To "fix" the problem, Mathworks would have to switch to variable-precision numbers. There has not been hardware support for variable precision numbers since roughly the days of the IBM 1610, so calculations would all have to be done in software... pretty much the Symbolic Toolbox. Much much slower.
Walter Roberson 2023년 5월 1일
There are other inherent consequences to fixed-width mathematics that cannot be "fixed" except by not using fixed-width mathematics.
Suppose you are working in 5 digit decimal, and you calculate 1/3 = 0.33333 . Add three of those together and you get 0.99999 . But 3 * (1/3) = 1 not 0.99999 . Should 5-digit decimal have represented 1/3 as 0.33334 ? Add three of those together and you get 1.00002 .
Would working in more decimal digits solve the problem? Suppose you work in 20 decimal digits, then 1/3 -> 0.33333333333333333333 and add three of those you get 0.9999999999999999999999999 not 1 exactly. If you worked with 1000 decimal digits then adding three of the representation of 1/3 would get you 1000 nines, not 1 exactly. Decimal has no finite representation of 1/3 . Switching to binary does not solve the problem: binary has no finite representation of 1/3 either. If you were to switch to base 60, then yes base 60 has an exact representation of 1/3 (as 20 / 60)... but finite base 60 representation cannot exactly represent 1/7, 1/11, 1/13, 1/17...
No matter what integer numeric base you choose, base N, base N has no finite representation for the number 1/(N+1)
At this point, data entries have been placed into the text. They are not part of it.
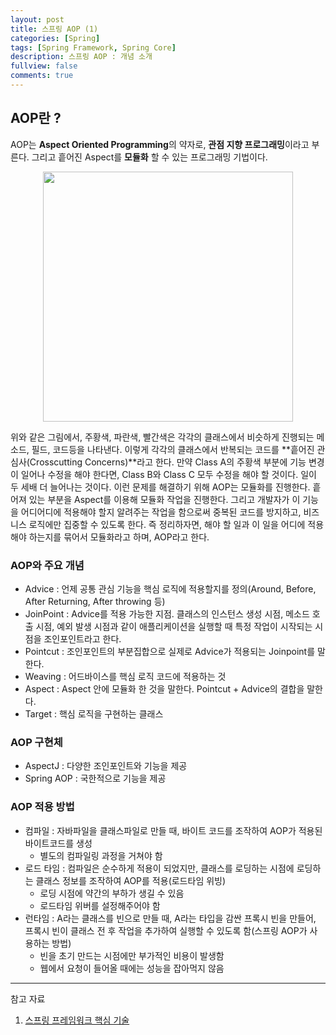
 ```yaml
---
layout: post
title: 스프링 AOP (1)
categories: [Spring]
tags: [Spring Framework, Spring Core]
description: 스프링 AOP : 개념 소개
fullview: false
comments: true
---
```


## AOP란 ? 
AOP는 **Aspect Oriented Programming**의 약자로, **관점 지향 프로그래밍**이라고 부른다. 그리고 흩어진 Aspect를 **모듈화** 할 수 있는 프로그래밍 기법이다.

<p style="text-align:center">
<img src="https://img1.daumcdn.net/thumb/R1280x0/?scode=mtistory2&fname=https%3A%2F%2Fblog.kakaocdn.net%2Fdn%2FbJOHOE%2FbtqF0QCJlCc%2F2sTwCFrVK71VUGTCK6Hkl0%2Fimg.png" width="400">
</p>
 
 
위와 같은 그림에서, 주황색, 파란색, 빨간색은 각각의 클래스에서 비슷하게 진행되는 메소드, 필드, 코드등을 나타낸다. 이렇게 각각의 클래스에서 반복되는 코드를 **흩어진 관심사(Crosscutting Concerns)**라고 한다.  만약 Class A의 주황색 부분에 기능 변경이 일어나 수정을 해야 한다면, Class B와 Class C 모두 수정을 해야 할 것이다. 일이 두 세배 더 늘어나는 것이다. 
이런 문제를 해결하기 위해 AOP는 모듈화를 진행한다. 흩어져 있는 부분을 Aspect를 이용해 모듈화 작업을 진행한다. 그리고 개발자가 이 기능을 어디어디에 적용해야 할지 알려주는 작업을 함으로써 중복된 코드를 방지하고, 비즈니스 로직에만 집중할 수 있도록 한다.
즉 정리하자면, 해야 할 일과 이 일을 어디에 적용해야 하는지를 묶어서 모듈화라고 하며, AOP라고 한다.

### AOP와 주요 개념
* Advice : 언제 공통 관심 기능을 핵심 로직에 적용할지를 정의(Around, Before, After Returning, After throwing 등)
* JoinPoint : Advice를 적용 가능한 지점. 클래스의 인스턴스 생성 시점, 메소드 호출 시점, 예외 발생 시점과 같이 애플리케이션을 실행할 때 특정 작업이 시작되는 시점을 조인포인트라고 한다.
* Pointcut : 조인포인트의 부분집합으로 실제로 Advice가 적용되는 Joinpoint를 말한다.
* Weaving : 어드바이스를 핵심 로직 코드에 적용하는 것
* Aspect : Aspect 안에 모듈화 한 것을 말한다. Pointcut + Advice의 결합을 말한다.
* Target : 핵심 로직을 구현하는 클래스

### AOP 구현체
* AspectJ : 다양한 조인포인트와 기능을 제공
* Spring AOP : 국한적으로 기능을 제공

### AOP 적용 방법
* 컴파일 : 자바파일을 클래스파일로 만들 때, 바이트 코드를 조작하여 AOP가 적용된 바이트코드를 생성 
	* 별도의 컴파일링 과정을 거쳐야 함
* 로드 타임 : 컴파일은 순수하게 적용이 되었지만, 클래스를 로딩하는 시점에 로딩하는 클래스 정보를 조작하여 AOP를 적용(로드타임 위빙)
	* 로딩 시점에 약간의 부하가 생길 수 있음
	* 로드타임 위버를 설정해주어야 함
* 런타임 : A라는 클래스를 빈으로 만들 때, A라는 타입을 감싼 프록시 빈을 만들어, 프록시 빈이 클래스 전 후 작업을 추가하여 실행할 수 있도록 함(스프링 AOP가 사용하는 방법)
	* 빈을 초기 만드는 시점에만 부가적인 비용이 발생함
	* 웹에서 요청이 들어올 때에는 성능을 잡아먹지 않음


***
참고 자료 

1. [스프링 프레임워크 핵심 기술](https://www.inflearn.com/course/spring-framework_core#)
The "bug" is in finite mathematics. And the only two ways to fix it are:
1. Change the universe so that mathematics works differently; or
2. Do not use finite mathematics.
I came across a paper a number of years ago that showed that there is a family of functions that if you calculate to any specific finite precision, that the error in the answer relative to the actual answer can be arbitrarily large. And that is a problem that affects variable-precision mathematics, where the user is permitted to specify the precision of calculations. Besides that being slow, it can give arbitrarily bad results (relative to the actual results, not in an absolute sense.) So variable-precision calculations will have "bugs" too -- bugs that cannot be fixed in any possible implementation.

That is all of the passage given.